[Task data]
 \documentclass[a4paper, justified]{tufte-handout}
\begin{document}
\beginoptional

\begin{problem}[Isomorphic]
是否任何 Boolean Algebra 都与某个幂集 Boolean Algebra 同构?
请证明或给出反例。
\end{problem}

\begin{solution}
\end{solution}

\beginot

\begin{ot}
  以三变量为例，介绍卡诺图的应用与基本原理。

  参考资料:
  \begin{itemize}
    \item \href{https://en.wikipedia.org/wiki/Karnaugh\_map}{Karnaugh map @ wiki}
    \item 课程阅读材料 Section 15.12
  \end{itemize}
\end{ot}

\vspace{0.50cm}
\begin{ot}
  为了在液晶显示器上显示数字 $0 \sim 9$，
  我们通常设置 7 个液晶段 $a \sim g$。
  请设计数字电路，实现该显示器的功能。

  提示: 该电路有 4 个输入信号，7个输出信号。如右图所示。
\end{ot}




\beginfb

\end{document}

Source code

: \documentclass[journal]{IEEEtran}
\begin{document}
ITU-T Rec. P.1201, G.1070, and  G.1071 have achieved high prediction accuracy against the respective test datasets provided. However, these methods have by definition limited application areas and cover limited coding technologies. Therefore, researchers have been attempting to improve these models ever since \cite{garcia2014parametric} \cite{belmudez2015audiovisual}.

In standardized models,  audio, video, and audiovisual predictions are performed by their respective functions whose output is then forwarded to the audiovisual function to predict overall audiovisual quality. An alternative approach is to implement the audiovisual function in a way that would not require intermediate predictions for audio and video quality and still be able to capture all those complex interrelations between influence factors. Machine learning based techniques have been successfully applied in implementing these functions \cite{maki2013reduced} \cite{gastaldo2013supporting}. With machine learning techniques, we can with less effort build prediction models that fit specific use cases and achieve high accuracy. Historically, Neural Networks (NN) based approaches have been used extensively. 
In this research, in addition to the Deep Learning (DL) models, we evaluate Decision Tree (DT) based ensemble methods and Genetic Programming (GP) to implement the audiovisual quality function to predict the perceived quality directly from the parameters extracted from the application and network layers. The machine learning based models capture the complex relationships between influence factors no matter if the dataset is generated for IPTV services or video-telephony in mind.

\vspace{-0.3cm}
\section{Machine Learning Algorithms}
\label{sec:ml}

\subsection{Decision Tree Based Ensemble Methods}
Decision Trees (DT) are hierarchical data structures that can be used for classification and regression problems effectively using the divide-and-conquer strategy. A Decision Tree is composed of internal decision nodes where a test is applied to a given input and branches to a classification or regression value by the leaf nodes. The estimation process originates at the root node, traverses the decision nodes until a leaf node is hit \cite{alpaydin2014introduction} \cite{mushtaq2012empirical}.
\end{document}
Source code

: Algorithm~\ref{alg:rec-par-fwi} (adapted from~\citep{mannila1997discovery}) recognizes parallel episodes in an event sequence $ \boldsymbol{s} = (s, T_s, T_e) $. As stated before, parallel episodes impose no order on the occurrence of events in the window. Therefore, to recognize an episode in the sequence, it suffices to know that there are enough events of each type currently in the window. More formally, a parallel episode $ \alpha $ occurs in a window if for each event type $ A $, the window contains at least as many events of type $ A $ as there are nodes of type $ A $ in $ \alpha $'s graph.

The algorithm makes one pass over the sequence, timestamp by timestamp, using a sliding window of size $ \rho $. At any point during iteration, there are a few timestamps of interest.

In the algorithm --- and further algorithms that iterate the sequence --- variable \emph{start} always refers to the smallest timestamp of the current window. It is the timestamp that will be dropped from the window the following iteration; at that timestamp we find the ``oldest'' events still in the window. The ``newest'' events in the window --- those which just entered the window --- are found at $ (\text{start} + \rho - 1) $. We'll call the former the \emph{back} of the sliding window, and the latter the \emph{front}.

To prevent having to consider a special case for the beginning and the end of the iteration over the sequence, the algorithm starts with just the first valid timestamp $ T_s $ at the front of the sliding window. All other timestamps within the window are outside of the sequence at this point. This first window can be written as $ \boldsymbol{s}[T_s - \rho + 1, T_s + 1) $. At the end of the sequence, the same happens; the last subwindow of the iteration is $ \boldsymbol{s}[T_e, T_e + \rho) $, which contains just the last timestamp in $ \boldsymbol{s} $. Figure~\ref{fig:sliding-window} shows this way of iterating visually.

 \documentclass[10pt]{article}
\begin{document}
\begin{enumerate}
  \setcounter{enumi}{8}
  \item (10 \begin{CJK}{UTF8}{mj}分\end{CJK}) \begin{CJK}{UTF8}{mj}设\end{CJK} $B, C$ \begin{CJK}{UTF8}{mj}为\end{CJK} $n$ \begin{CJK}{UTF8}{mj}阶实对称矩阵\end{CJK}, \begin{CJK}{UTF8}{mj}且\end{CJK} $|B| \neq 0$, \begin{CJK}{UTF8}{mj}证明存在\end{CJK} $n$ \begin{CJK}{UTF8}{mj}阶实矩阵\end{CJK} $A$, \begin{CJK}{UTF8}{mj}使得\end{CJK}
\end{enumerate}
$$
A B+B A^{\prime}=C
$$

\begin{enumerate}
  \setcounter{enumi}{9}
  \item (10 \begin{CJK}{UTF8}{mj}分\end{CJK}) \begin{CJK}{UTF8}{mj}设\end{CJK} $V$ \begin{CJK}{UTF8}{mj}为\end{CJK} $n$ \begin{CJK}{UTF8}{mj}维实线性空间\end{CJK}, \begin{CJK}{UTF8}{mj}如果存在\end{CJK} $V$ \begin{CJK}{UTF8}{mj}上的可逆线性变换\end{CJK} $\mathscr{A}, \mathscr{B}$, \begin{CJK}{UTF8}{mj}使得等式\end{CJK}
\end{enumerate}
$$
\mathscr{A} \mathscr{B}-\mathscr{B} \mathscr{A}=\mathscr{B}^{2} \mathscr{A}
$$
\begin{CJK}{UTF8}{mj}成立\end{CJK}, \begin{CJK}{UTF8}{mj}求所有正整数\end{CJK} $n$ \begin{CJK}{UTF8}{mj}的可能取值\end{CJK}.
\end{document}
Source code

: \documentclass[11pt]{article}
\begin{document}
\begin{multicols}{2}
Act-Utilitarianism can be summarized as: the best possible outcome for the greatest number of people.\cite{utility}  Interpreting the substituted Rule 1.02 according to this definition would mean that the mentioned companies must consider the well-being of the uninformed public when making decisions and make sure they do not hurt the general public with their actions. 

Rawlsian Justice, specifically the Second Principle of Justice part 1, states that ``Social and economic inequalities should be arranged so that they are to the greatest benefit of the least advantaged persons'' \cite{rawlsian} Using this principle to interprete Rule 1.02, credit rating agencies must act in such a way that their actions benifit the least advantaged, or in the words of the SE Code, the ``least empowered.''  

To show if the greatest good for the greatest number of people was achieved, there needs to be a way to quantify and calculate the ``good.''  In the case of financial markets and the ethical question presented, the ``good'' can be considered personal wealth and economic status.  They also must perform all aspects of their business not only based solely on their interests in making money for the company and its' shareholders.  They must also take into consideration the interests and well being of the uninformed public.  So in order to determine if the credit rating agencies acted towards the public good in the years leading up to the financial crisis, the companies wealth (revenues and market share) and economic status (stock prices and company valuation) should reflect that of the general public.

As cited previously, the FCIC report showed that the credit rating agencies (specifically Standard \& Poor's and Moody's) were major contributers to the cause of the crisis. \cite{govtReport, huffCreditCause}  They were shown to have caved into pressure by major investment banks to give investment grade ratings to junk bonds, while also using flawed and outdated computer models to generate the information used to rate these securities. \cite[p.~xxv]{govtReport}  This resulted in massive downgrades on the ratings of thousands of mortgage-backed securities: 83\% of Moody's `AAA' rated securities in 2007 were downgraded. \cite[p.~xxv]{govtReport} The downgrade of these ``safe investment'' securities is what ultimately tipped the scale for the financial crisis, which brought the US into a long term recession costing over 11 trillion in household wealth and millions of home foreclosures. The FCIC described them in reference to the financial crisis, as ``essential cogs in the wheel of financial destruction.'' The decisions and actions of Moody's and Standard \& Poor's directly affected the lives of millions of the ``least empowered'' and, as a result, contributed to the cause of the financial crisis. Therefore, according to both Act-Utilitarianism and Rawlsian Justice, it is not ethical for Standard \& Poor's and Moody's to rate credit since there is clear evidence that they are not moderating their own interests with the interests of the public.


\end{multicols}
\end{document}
[/Task data]
**Task instructions:**
After locating the line that contains "ITU-T Rec. P.1201, G.1070, and", please copy exactly every line from the start of the records through it, and nothing else.

**Result for this exercise:**
 \documentclass[a4paper, justified]{tufte-handout}
\begin{document}
\beginoptional

\begin{problem}[Isomorphic]
是否任何 Boolean Algebra 都与某个幂集 Boolean Algebra 同构?
请证明或给出反例。
\end{problem}

\begin{solution}
\end{solution}

\beginot

\begin{ot}
  以三变量为例，介绍卡诺图的应用与基本原理。

  参考资料:
  \begin{itemize}
    \item \href{https://en.wikipedia.org/wiki/Karnaugh\_map}{Karnaugh map @ wiki}
    \item 课程阅读材料 Section 15.12
  \end{itemize}
\end{ot}

\vspace{0.50cm}
\begin{ot}
  为了在液晶显示器上显示数字 $0 \sim 9$，
  我们通常设置 7 个液晶段 $a \sim g$。
  请设计数字电路，实现该显示器的功能。

  提示: 该电路有 4 个输入信号，7个输出信号。如右图所示。
\end{ot}




\beginfb

\end{document}

Source code

: \documentclass[journal]{IEEEtran}
\begin{document}
ITU-T Rec. P.1201, G.1070, and  G.1071 have achieved high prediction accuracy against the respective test datasets provided. However, these methods have by definition limited application areas and cover limited coding technologies. Therefore, researchers have been attempting to improve these models ever since \cite{garcia2014parametric} \cite{belmudez2015audiovisual}.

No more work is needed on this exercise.